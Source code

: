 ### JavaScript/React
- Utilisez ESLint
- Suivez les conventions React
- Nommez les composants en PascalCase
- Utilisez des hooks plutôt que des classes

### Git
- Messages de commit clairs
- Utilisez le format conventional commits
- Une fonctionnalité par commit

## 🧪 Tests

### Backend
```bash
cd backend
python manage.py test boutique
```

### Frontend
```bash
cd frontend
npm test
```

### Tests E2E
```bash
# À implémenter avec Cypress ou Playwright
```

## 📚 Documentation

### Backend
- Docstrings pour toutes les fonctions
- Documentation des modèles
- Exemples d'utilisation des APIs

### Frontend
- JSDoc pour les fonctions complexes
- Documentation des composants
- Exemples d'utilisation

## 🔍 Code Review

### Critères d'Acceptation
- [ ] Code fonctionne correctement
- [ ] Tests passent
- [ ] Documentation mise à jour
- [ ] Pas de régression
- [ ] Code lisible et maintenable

---

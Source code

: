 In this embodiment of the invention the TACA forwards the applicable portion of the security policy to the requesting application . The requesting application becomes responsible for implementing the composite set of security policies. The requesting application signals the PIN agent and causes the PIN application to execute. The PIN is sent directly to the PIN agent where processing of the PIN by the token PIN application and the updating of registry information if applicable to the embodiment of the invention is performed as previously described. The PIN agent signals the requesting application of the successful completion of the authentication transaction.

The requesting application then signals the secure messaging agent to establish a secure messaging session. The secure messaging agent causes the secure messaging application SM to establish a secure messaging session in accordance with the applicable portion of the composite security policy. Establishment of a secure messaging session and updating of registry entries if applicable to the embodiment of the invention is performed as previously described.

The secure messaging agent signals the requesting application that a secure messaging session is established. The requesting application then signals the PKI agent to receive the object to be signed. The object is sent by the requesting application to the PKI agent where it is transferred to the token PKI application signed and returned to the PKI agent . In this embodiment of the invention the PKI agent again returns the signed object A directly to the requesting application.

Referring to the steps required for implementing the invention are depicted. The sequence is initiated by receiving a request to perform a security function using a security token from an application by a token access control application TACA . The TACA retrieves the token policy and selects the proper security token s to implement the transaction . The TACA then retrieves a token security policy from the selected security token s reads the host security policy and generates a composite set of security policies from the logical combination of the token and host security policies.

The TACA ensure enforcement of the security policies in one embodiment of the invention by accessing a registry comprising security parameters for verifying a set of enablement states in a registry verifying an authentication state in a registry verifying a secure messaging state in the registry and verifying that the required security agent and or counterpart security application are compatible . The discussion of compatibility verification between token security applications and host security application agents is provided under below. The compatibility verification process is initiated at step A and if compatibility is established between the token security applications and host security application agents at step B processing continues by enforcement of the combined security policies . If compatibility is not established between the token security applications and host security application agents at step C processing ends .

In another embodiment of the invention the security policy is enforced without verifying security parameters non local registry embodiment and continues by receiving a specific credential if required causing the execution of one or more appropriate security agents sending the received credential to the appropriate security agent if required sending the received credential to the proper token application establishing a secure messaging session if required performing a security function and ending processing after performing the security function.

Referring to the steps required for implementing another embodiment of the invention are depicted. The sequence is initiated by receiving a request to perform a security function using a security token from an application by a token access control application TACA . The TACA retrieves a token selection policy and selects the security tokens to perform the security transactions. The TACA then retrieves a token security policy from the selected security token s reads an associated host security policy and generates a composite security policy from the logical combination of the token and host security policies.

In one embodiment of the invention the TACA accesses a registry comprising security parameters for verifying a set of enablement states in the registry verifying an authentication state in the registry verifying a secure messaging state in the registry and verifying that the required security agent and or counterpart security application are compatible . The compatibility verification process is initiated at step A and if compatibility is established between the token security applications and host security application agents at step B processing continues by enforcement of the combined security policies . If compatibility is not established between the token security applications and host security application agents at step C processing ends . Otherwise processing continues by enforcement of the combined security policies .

--

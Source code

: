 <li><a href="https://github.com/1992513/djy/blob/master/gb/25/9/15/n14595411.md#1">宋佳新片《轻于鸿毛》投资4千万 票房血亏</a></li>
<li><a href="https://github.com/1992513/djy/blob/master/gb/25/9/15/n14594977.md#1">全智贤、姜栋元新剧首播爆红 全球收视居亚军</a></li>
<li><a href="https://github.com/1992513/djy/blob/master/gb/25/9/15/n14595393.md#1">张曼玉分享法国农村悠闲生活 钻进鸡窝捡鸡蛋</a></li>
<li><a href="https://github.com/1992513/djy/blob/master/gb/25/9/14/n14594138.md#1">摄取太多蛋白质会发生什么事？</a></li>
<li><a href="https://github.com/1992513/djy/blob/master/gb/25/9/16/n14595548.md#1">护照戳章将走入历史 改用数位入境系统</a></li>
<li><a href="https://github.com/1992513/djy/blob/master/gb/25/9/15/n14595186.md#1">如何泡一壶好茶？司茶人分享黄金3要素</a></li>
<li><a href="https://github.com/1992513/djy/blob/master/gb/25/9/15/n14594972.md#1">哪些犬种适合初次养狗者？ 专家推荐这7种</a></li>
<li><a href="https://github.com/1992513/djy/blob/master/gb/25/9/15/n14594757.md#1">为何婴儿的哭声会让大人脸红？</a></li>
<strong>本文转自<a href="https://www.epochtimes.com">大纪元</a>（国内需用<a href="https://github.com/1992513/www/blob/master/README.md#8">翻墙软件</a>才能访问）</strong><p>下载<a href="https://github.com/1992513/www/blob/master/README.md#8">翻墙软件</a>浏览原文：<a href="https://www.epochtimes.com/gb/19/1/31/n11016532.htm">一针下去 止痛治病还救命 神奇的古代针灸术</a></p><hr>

### [Task details]
For the string "composants", count the matching lines in the listing and give that number by itself.

### [Exercise response]
2